WE NEED TO TALK ABOUT ABORTION

A year has passed since minister of health and social services Bernard Haufiku called for the revision of our abortion law at a media conference. Two previous health ministers, Nickey Iyambo and Libertina Amathila, also called for the liberalisation of our abortion law. They saw in the 1990s already, the heavy burden that a restrictive abortion law has on the state. A report published during Amathila’s term noted that it costs the state more resources to treat the effects of an unsafe abortion, than it does to have a safe abortion in a health facility. After major resistance from churches, the abortion and sterilisation bill was tabled and withdrawn in 1999. That was the last time we really talked about it, until last year. But then it was on the nation’s discourse agenda for about a month only.

We are still guided by the Abortion and Sterilisation Act of 1975, which allows for abortion in cases of rape, incest, or when the woman’s life is threatened by the pregnancy. In 2016, there were 138 such cases handled by our health system. During the same year, 7 335 cases of women and girls with various injuries were recorded by the system, all as a result of unsafe abortions. Haufiku noted that figure could go up to 10 000, because many remain unreported. The ministry has to be applauded for not notifying the police when confronted with such cases. In addition to the 10 000 cases, I suggest we add the number of women and girls who can afford a safe abortion by a medical professional willing to take the risk here, or travel to South Africa for an abortion at a Marie Stopes clinic. Then, add a bigger number of women and girls who buy the pills that are advertised on Facebook, and succeed. Then, add the number of women and girls who dump their babies when still alive. Then, add the number of women and girls who flush fetuses down the sewerage system; According to a 2013 Nampa report, it was an average of 40 fetuses per month. Then add the number of women who consume whatever poisonous, acid concoction they can drink to abort, and die.

I was confronted with this as an 11-year old when my cousin’s unsafe abortion resulted in her lying in a coma for days, while the acid she drank destroyed her on the inside. I will never forget the combination of pain, shame and anger on her mother and siblings’ faces at her funeral. In our community, her legacy became that of being used as an example on why not to have sex before marriage.

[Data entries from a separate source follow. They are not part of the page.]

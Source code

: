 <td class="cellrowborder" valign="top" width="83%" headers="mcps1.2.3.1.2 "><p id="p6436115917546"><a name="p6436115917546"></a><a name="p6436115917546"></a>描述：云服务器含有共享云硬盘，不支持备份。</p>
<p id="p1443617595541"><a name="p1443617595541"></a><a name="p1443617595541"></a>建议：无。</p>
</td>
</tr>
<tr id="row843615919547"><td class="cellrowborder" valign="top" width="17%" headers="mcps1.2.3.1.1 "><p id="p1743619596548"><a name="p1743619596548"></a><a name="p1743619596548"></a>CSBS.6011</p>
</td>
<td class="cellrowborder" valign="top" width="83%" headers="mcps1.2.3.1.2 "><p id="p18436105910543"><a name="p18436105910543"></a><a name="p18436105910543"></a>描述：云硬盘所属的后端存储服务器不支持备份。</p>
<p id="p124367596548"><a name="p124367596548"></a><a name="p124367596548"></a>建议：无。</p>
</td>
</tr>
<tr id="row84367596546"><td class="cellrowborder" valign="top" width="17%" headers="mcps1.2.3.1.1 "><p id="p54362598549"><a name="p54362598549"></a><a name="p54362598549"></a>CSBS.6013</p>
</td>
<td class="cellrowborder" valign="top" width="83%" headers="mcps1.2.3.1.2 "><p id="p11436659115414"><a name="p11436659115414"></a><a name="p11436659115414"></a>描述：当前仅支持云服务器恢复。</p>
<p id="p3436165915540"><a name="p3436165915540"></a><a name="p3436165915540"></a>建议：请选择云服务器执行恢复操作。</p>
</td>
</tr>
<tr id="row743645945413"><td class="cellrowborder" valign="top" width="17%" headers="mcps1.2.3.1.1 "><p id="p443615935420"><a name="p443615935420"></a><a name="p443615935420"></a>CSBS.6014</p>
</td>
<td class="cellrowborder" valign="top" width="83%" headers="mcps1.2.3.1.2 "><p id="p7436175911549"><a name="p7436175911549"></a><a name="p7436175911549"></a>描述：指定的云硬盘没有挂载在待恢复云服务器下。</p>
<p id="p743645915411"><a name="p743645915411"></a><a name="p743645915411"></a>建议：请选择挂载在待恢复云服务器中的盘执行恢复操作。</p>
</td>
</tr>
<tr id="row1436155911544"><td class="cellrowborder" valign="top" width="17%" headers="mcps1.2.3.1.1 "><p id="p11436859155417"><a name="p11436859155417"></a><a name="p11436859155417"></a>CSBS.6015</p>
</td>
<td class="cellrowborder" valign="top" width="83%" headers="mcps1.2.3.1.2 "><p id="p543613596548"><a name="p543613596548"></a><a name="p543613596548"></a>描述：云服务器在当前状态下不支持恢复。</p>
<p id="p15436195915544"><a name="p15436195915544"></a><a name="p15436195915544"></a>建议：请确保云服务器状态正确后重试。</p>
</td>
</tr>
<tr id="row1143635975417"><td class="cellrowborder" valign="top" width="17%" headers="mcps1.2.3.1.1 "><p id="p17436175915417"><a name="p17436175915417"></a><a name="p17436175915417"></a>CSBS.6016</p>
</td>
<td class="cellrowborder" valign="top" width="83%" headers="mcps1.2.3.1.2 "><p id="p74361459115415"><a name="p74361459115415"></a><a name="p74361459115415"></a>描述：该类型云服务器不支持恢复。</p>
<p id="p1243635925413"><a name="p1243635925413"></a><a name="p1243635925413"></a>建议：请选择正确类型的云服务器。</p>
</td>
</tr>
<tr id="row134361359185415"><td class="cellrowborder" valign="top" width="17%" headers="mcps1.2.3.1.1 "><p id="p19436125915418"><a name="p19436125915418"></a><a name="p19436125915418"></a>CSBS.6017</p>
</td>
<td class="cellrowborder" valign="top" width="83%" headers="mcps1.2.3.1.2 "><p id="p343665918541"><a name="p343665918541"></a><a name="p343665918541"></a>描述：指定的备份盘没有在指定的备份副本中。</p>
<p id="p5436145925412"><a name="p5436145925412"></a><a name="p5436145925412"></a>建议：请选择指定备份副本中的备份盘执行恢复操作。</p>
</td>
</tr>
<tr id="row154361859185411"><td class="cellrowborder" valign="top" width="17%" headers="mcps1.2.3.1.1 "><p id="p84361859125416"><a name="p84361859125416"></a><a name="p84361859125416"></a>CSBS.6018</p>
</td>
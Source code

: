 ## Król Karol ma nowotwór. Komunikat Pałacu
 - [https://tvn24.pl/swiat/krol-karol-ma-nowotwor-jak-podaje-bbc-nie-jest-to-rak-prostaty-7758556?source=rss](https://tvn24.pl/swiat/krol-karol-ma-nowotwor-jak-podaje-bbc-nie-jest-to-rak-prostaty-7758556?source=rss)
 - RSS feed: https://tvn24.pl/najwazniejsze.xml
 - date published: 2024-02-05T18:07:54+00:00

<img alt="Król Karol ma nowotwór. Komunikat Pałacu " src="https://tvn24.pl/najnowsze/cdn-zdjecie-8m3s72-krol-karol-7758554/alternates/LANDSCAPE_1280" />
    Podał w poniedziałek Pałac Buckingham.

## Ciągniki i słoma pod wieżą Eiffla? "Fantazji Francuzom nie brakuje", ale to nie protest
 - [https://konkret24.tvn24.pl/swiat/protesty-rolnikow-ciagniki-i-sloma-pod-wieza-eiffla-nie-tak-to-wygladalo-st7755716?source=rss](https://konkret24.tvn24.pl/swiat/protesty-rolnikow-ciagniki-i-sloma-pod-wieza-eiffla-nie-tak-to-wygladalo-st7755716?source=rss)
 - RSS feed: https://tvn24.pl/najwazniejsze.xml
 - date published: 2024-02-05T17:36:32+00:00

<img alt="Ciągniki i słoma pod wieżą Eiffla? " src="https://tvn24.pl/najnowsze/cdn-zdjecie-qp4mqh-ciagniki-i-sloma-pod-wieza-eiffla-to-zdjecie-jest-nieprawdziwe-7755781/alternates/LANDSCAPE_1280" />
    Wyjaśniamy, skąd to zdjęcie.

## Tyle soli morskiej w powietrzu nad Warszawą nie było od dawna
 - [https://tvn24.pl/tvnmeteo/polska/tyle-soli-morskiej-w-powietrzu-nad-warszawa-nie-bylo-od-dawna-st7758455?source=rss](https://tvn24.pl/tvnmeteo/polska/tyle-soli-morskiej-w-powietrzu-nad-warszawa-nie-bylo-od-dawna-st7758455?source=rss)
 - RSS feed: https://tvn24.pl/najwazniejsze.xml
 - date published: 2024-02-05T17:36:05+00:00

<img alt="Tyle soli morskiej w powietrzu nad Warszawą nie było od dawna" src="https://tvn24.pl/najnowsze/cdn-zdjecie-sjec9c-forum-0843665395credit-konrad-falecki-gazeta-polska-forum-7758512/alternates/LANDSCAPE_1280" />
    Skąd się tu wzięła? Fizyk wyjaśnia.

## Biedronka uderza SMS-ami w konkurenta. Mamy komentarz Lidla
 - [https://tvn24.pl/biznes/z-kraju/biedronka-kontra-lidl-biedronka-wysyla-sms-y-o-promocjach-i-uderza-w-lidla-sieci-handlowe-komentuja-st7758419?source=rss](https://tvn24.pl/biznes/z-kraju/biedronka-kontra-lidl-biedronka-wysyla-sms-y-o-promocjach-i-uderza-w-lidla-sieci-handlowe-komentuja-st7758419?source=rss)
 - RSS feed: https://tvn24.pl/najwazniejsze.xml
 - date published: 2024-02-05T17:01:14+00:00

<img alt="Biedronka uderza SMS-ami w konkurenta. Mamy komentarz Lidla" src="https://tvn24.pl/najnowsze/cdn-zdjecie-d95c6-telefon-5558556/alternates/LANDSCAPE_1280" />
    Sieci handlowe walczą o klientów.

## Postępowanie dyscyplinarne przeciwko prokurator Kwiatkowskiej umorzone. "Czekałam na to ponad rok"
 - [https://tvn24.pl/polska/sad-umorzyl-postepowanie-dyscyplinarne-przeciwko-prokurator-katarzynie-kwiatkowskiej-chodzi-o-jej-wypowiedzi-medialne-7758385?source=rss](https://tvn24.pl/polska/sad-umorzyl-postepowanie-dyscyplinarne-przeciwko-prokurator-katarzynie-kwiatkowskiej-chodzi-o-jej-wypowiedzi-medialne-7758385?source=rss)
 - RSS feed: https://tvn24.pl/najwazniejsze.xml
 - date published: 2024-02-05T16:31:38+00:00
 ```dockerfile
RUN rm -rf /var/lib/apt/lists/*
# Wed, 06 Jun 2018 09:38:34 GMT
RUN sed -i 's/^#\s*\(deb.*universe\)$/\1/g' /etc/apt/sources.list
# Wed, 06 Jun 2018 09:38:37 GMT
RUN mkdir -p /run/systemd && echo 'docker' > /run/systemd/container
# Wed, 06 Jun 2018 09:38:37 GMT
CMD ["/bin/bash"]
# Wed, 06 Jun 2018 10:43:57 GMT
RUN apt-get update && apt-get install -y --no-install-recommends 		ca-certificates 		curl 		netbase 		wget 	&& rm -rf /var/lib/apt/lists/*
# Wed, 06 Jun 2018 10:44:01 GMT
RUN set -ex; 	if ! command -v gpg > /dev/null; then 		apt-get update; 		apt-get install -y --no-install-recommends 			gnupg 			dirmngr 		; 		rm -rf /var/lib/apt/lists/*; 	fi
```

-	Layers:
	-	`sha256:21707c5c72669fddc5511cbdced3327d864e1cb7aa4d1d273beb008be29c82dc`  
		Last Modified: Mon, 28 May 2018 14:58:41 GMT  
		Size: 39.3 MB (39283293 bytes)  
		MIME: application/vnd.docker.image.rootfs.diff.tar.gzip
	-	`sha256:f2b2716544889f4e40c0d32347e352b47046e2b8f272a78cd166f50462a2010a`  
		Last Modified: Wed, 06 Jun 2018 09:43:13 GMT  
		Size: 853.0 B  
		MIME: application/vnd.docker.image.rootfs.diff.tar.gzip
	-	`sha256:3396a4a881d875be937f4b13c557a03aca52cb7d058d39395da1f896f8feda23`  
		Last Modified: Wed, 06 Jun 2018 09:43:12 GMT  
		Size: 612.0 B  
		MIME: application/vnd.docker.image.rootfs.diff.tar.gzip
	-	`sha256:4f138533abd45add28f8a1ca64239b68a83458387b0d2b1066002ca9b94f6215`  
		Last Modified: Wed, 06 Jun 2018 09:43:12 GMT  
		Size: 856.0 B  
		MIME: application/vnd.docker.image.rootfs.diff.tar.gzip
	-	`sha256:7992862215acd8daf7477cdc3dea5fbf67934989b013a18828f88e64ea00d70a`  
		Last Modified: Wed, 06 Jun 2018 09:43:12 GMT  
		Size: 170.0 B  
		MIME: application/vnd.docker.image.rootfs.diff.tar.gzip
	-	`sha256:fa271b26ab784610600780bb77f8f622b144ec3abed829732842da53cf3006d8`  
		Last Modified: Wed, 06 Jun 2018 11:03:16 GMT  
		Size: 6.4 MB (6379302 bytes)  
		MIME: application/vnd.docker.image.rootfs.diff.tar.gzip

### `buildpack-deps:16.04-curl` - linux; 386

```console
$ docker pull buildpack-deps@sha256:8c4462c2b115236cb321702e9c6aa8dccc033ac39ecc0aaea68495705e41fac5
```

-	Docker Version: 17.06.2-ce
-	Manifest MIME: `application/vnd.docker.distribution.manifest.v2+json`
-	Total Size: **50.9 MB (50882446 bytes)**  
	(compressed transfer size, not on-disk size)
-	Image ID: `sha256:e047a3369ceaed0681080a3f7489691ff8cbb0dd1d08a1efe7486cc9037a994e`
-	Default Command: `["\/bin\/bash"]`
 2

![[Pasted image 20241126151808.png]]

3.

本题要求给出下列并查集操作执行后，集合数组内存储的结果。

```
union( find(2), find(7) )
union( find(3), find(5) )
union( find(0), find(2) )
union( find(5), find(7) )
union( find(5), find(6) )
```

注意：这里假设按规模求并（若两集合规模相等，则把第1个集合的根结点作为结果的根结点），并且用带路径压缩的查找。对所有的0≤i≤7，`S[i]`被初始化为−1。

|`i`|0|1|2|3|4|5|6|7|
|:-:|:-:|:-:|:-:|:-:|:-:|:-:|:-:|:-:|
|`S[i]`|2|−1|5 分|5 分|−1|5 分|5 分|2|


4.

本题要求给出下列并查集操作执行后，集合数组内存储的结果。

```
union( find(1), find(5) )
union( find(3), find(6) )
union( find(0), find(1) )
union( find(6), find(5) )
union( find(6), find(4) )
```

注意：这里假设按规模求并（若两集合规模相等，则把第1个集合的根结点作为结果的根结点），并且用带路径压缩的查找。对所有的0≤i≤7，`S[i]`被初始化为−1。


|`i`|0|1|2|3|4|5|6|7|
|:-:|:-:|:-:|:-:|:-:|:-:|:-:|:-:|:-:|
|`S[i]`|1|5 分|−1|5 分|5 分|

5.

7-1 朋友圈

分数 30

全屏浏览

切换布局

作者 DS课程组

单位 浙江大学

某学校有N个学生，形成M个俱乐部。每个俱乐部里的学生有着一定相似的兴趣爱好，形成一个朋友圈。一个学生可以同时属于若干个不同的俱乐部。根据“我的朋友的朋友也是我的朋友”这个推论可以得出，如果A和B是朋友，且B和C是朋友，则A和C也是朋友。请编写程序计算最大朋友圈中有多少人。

The abortion debate is even more complex because it is framed within bigger contexts that are even more convoluted, and these are women’s bodies, sex and religion – all in all patriarchy. It is understandable that this will be a difficult conversation, but it is one we must have. At the press conference Haufiku noted that a national conversation, which includes consultations with various sectors, will be held. This is critically important. But the ministry and civil society will need to come prepared for a big fight from the churches and religious groups, yet again. Traditional leaders will not be a difficult target group to convince. Abortion was recognised a necessary part of life among indigenous groups before the arrival of the missionaries. We must also have this conversation while considering that women and girls’ sexual and bodily autonomy is severely compromised. Our rape, domestic violence and murder statistics speak for themselves.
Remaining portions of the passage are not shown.